Excerpted records »
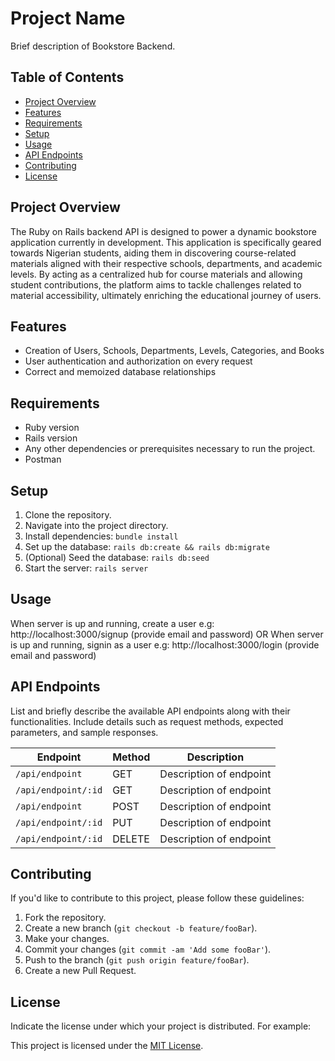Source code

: # Project Name

Brief description of Bookstore Backend.

## Table of Contents

- [Project Overview](#project-overview)
- [Features](#features)
- [Requirements](#requirements)
- [Setup](#setup)
- [Usage](#usage)
- [API Endpoints](#api-endpoints)
- [Contributing](#contributing)
- [License](#license)

## Project Overview

The Ruby on Rails backend API is designed to power a dynamic bookstore application currently in development. This application is specifically geared towards Nigerian students, aiding them in discovering course-related materials aligned with their respective schools, departments, and academic levels. By acting as a centralized hub for course materials and allowing student contributions, the platform aims to tackle challenges related to material accessibility, ultimately enriching the educational journey of users.

## Features

- Creation of Users, Schools, Departments, Levels, Categories, and Books
- User authentication and authorization on every request
- Correct and memoized database relationships

## Requirements

- Ruby version
- Rails version
- Any other dependencies or prerequisites necessary to run the project.
- Postman

## Setup

1. Clone the repository.
2. Navigate into the project directory.
3. Install dependencies: `bundle install`
4. Set up the database: `rails db:create && rails db:migrate`
5. (Optional) Seed the database: `rails db:seed`
6. Start the server: `rails server`

## Usage

When server is up and running, create a user e.g: http://localhost:3000/signup
(provide email and password)
OR
When server is up and running, signin as a user e.g: http://localhost:3000/login
(provide email and password)

## API Endpoints

List and briefly describe the available API endpoints along with their functionalities. Include details such as request methods, expected parameters, and sample responses.

| Endpoint                  | Method | Description                |
|---------------------------|--------|----------------------------|
| `/api/endpoint`           | GET    | Description of endpoint    |
| `/api/endpoint/:id`       | GET    | Description of endpoint    |
| `/api/endpoint`           | POST   | Description of endpoint    |
| `/api/endpoint/:id`       | PUT    | Description of endpoint    |
| `/api/endpoint/:id`       | DELETE | Description of endpoint    |

## Contributing

If you'd like to contribute to this project, please follow these guidelines:

1. Fork the repository.
2. Create a new branch (`git checkout -b feature/fooBar`).
3. Make your changes.
4. Commit your changes (`git commit -am 'Add some fooBar'`).
5. Push to the branch (`git push origin feature/fooBar`).
6. Create a new Pull Request.

## License

Indicate the license under which your project is distributed. For example:

This project is licensed under the [MIT License](LICENSE).
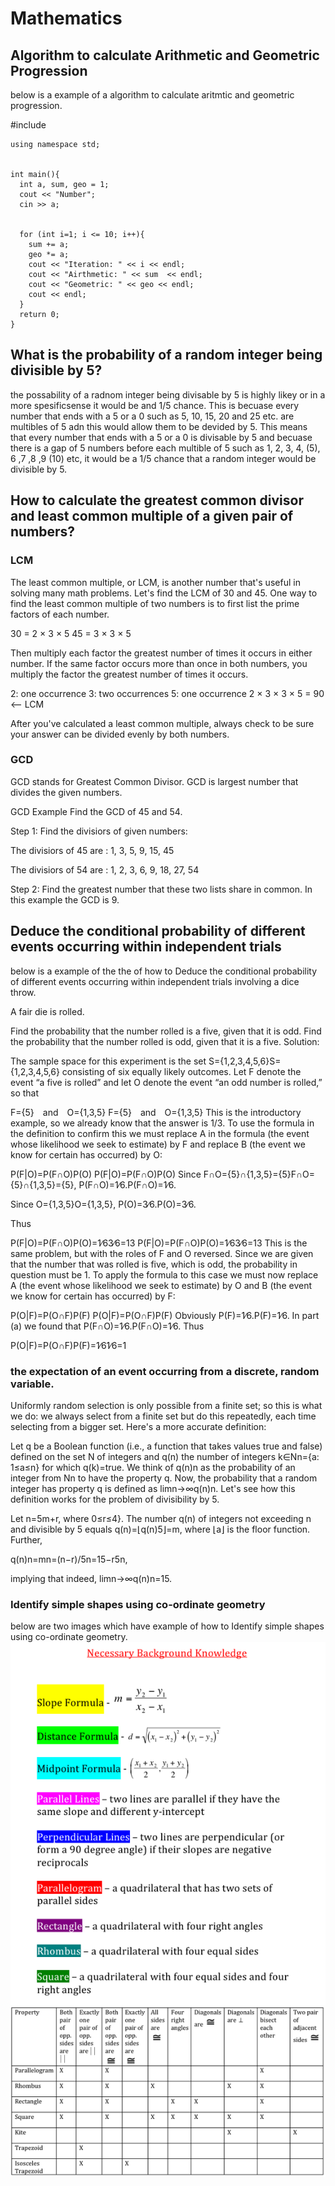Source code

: # Mathematics
## Algorithm to calculate Arithmetic and Geometric Progression
below is a example of a algorithm to calculate aritmtic and geometric progression.

 #include <iostream>
	

	using namespace std;
	

	int main(){
	  int a, sum, geo = 1;
	  cout << "Number";
	  cin >> a;
	  
	  
	  for (int i=1; i <= 10; i++){
	    sum += a;
	    geo *= a;
	    cout << "Iteration: " << i << endl;
	    cout << "Airthmetic: " << sum  << endl;
	    cout << "Geometric: " << geo << endl;
	    cout << endl;
	  }
	  return 0;
	}


## What is the probability of a random integer being divisible by 5?
the possability of a radnom integer being divisable by 5 is highly likey or in a more spesificsense it would be and 1/5 chance. This is becuase every number that ends with a 5 or a 0 such as 5, 10, 15, 20 and 25 etc. are multibles of 5 adn this would allow them to be devided by 5. This means that every number that ends with a 5 or a 0 is divisable by 5 and becuase there is a gap of 5 numbers before each multible of 5 such as 1, 2, 3, 4, (5), 6 ,7 ,8 ,9 (10) etc, it would be a 1/5 chance that a random integer would be divisible by 5.

## How to calculate the greatest common divisor and least common multiple of a given pair of numbers?
### LCM
The least common multiple, or LCM, is another number that's useful in solving many math problems. Let's find the LCM of 30 and 45. One way to find the least common multiple of two numbers is to first list the prime factors of each number.

30 = 2 × 3 × 5
45 = 3 × 3 × 5

Then multiply each factor the greatest number of times it occurs in either number. If the same factor occurs more than once in both numbers, you multiply the factor the greatest number of times it occurs.

2: one occurrence 
3: two occurrences 
5: one occurrence 
2 × 3 × 3 × 5 = 90 <— LCM

After you've calculated a least common multiple, always check to be sure your answer can be divided evenly by both numbers.

### GCD

GCD stands for Greatest Common Divisor. GCD is largest number that divides the given numbers.

GCD Example
Find the GCD of 45 and 54.

Step 1: Find the divisiors of given numbers:

The divisiors of 45 are : 1, 3, 5, 9, 15, 45

The divisiors of 54 are : 1, 2, 3, 6, 9, 18, 27, 54

Step 2: Find the greatest number that these two lists share in common. In this example the GCD is 9.

## Deduce the conditional probability of different events occurring within independent trials

below is a example of the the of how to Deduce the conditional probability of different events occurring within independent trials involving a dice throw.

A fair die is rolled.

Find the probability that the number rolled is a five, given that it is odd.
Find the probability that the number rolled is odd, given that it is a five.
Solution:

The sample space for this experiment is the set S={1,2,3,4,5,6}S={1,2,3,4,5,6} consisting of six equally likely outcomes. Let F denote the event “a five is rolled” and let O denote the event “an odd number is rolled,” so that

F={5} and O={1,3,5}
F={5} and O={1,3,5}
This is the introductory example, so we already know that the answer is 1/3. To use the formula in the definition to confirm this we must replace A in the formula (the event whose likelihood we seek to estimate) by F and replace B (the event we know for certain has occurred) by O:

P(F|O)=P(F∩O)P(O)
P(F|O)=P(F∩O)P(O)
Since F∩O={5}∩{1,3,5}={5}F∩O={5}∩{1,3,5}={5}, P(F∩O)=1∕6.P(F∩O)=1∕6.

Since O={1,3,5}O={1,3,5}, P(O)=3∕6.P(O)=3∕6.

Thus

P(F|O)=P(F∩O)P(O)=1∕63∕6=13
P(F|O)=P(F∩O)P(O)=1∕63∕6=13
This is the same problem, but with the roles of F and O reversed. Since we are given that the number that was rolled is five, which is odd, the probability in question must be 1. To apply the formula to this case we must now replace A (the event whose likelihood we seek to estimate) by O and B (the event we know for certain has occurred) by F:

P(O|F)=P(O∩F)P(F)
P(O|F)=P(O∩F)P(F)
Obviously P(F)=1∕6.P(F)=1∕6. In part (a) we found that P(F∩O)=1∕6.P(F∩O)=1∕6. Thus

P(O|F)=P(O∩F)P(F)=1∕61∕6=1

### the expectation of an event occurring from a discrete, random variable.

Uniformly random selection is only possible from a finite set; so this is what we do: we always select from a finite set but do this repeatedly, each time selecting from a bigger set. Here's a more accurate definition:

Let q be a Boolean function (i.e., a function that takes values true and false) defined on the set N of integers and q(n) the number of integers k∈Nn={a: 1≤a≤n} for which q(k)=true. We think of  q(n)n as the probability of an integer from Nn to have the property q.
Now, the probability that a random integer has property q is defined as  limn→∞q(n)n.
Let's see how this definition works for the problem of divisibility by 5.

Let n=5m+r, where 0≤r≤4}. The number q(n) of integers not exceeding n and divisible by 5 equals q(n)=⌊q(n)5⌋=m, where ⌊a⌋ is the floor function. Further,

q(n)n=mn=(n−r)/5n=15−r5n,

implying that indeed, limn→∞q(n)n=15.

### Identify simple shapes using co-ordinate geometry
below are two images which have example of how to Identify simple shapes using co-ordinate geometry.
![First Gantt](https://github.com/HORNETJOE/Mathematics/blob/master/picture_11789_Screen_shot_2010-08-09_at_8.35.35_AM.png)
![First Gantt](https://github.com/HORNETJOE/Mathematics/blob/master/picture_6318_Screen_shot_2010-07-08_at_11.53.39_AM.png)
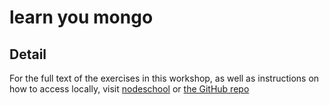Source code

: # learn you mongo

## Detail

For the full text of the exercises in this workshop, as well as instructions
on how to access locally, visit [nodeschool](https://nodeschool.io/) or
[the GitHub repo](https://github.com/evanlucas/learnyoumongo)
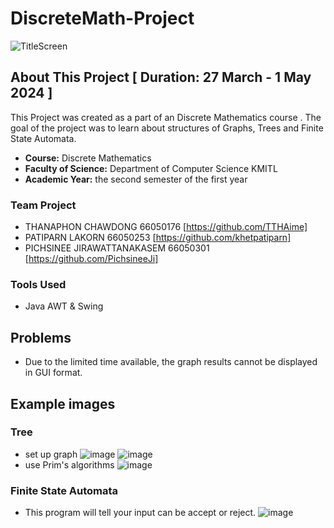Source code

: # DiscreteMath-Project
![TitleScreen](https://github.com/khetpatiparn/DiscreteMath-Project/assets/86398502/9738991a-38d0-4046-a4cc-343988c063ec)

## About This Project  [ Duration: 27 March - 1 May 2024 ]
This Project was created as a part of an Discrete Mathematics course . The goal of the project was to learn about structures of Graphs, Trees and Finite State Automata.
* **Course:** Discrete Mathematics
* **Faculty of Science:** Department of Computer Science KMITL
* **Academic Year:** the second semester of the first year

### Team Project
* THANAPHON CHAWDONG 66050176 [https://github.com/TTHAime]
* PATIPARN LAKORN 66050253 [https://github.com/khetpatiparn]
* PICHSINEE JIRAWATTANAKASEM 66050301 [https://github.com/PichsineeJi]

### Tools Used

* Java AWT & Swing

## Problems
* Due to the limited time available, the graph results cannot be displayed in GUI format. 

## Example images
### Tree
* set up graph
![image](https://github.com/khetpatiparn/DiscreteMath-Project/assets/86398502/68cd52ee-ffc6-451d-90e5-62cfade52537)
![image](https://github.com/khetpatiparn/DiscreteMath-Project/assets/86398502/3225258f-a76c-4934-be09-2febb11dc9af)
* use Prim's algorithms
![image](https://github.com/khetpatiparn/DiscreteMath-Project/assets/86398502/87dab6d0-566c-41ac-bfd3-e82d72141082)

### Finite State Automata
* This program will tell your input can be accept or reject.
![image](https://github.com/khetpatiparn/DiscreteMath-Project/assets/86398502/8ee83fe5-7681-457c-9250-4bc61e9d0773)
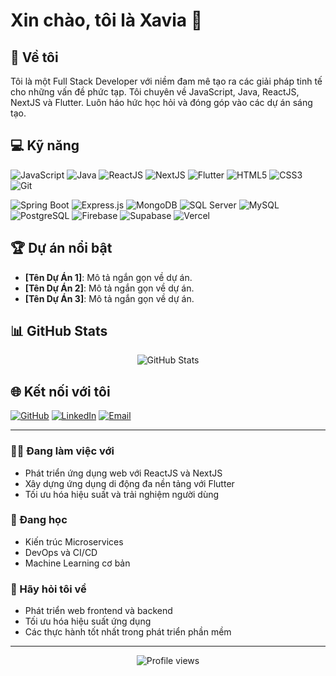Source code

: # Xin chào, tôi là Xavia 👋


## 🚀 Về tôi

Tôi là một Full Stack Developer với niềm đam mê tạo ra các giải pháp tinh tế cho những vấn đề phức tạp. Tôi chuyên về JavaScript, Java, ReactJS, NextJS và Flutter. Luôn háo hức học hỏi và đóng góp vào các dự án sáng tạo.

## 💻 Kỹ năng

![JavaScript](https://img.shields.io/badge/-JavaScript-F7DF1E?style=flat-square&logo=javascript&logoColor=black)
![Java](https://img.shields.io/badge/-Java-007396?style=flat-square&logo=java&logoColor=white)
![ReactJS](https://img.shields.io/badge/-ReactJS-61DAFB?style=flat-square&logo=react&logoColor=black)
![NextJS](https://img.shields.io/badge/-NextJS-000000?style=flat-square&logo=next.js&logoColor=white)
![Flutter](https://img.shields.io/badge/-Flutter-02569B?style=flat-square&logo=flutter&logoColor=white)
![HTML5](https://img.shields.io/badge/-HTML5-E34F26?style=flat-square&logo=html5&logoColor=white)
![CSS3](https://img.shields.io/badge/-CSS3-1572B6?style=flat-square&logo=css3&logoColor=white)
![Git](https://img.shields.io/badge/-Git-F05032?style=flat-square&logo=git&logoColor=white)

![Spring Boot](https://img.shields.io/badge/-Spring%20Boot-6DB33F?style=flat-square&logo=spring&logoColor=white)
![Express.js](https://img.shields.io/badge/-Express.js-000000?style=flat-square&logo=express&logoColor=white)
![MongoDB](https://img.shields.io/badge/-MongoDB-47A248?style=flat-square&logo=mongodb&logoColor=white)
![SQL Server](https://img.shields.io/badge/-SQL%20Server-CC2927?style=flat-square&logo=microsoft-sql-server&logoColor=white)
![MySQL](https://img.shields.io/badge/-MySQL-4479A1?style=flat-square&logo=mysql&logoColor=white)
![PostgreSQL](https://img.shields.io/badge/-PostgreSQL-336791?style=flat-square&logo=postgresql&logoColor=white)
![Firebase](https://img.shields.io/badge/-Firebase-FFCA28?style=flat-square&logo=firebase&logoColor=black)
![Supabase](https://img.shields.io/badge/-Supabase-3ECF8E?style=flat-square&logo=supabase&logoColor=white)
![Vercel](https://img.shields.io/badge/-Vercel-000000?style=flat-square&logo=vercel&logoColor=white)


## 🏆 Dự án nổi bật

- **[Tên Dự Án 1]**: Mô tả ngắn gọn về dự án.
- **[Tên Dự Án 2]**: Mô tả ngắn gọn về dự án.
- **[Tên Dự Án 3]**: Mô tả ngắn gọn về dự án.

## 📊 GitHub Stats

<div align="center">
  <img src="https://github-readme-stats.vercel.app/api?username=your-username&show_icons=true&theme=radical" alt="GitHub Stats" />
</div>

## 🌐 Kết nối với tôi

[![GitHub](https://img.shields.io/badge/-GitHub-181717?style=flat-square&logo=github&logoColor=white)](https://github.com/your-username)
[![LinkedIn](https://img.shields.io/badge/-LinkedIn-0A66C2?style=flat-square&logo=linkedin&logoColor=white)](https://linkedin.com/in/your-linkedin-profile)
[![Email](https://img.shields.io/badge/-Email-D14836?style=flat-square&logo=gmail&logoColor=white)](mailto:your.email@example.com)

---

### 👨‍💻 Đang làm việc với

- Phát triển ứng dụng web với ReactJS và NextJS
- Xây dựng ứng dụng di động đa nền tảng với Flutter
- Tối ưu hóa hiệu suất và trải nghiệm người dùng

### 🌱 Đang học

- Kiến trúc Microservices
- DevOps và CI/CD
- Machine Learning cơ bản

### 💬 Hãy hỏi tôi về

- Phát triển web frontend và backend
- Tối ưu hóa hiệu suất ứng dụng
- Các thực hành tốt nhất trong phát triển phần mềm

---

<div align="center">
  <img src="https://komarev.com/ghpvc/?username=your-username&color=blueviolet" alt="Profile views" />
</div>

About this exercise » Which of the lines above contain "State"? Return them all.

Answer for the task »
This Project was created as a part of an Discrete Mathematics course . The goal of the project was to learn about structures of Graphs, Trees and Finite State Automata.
### Finite State Automata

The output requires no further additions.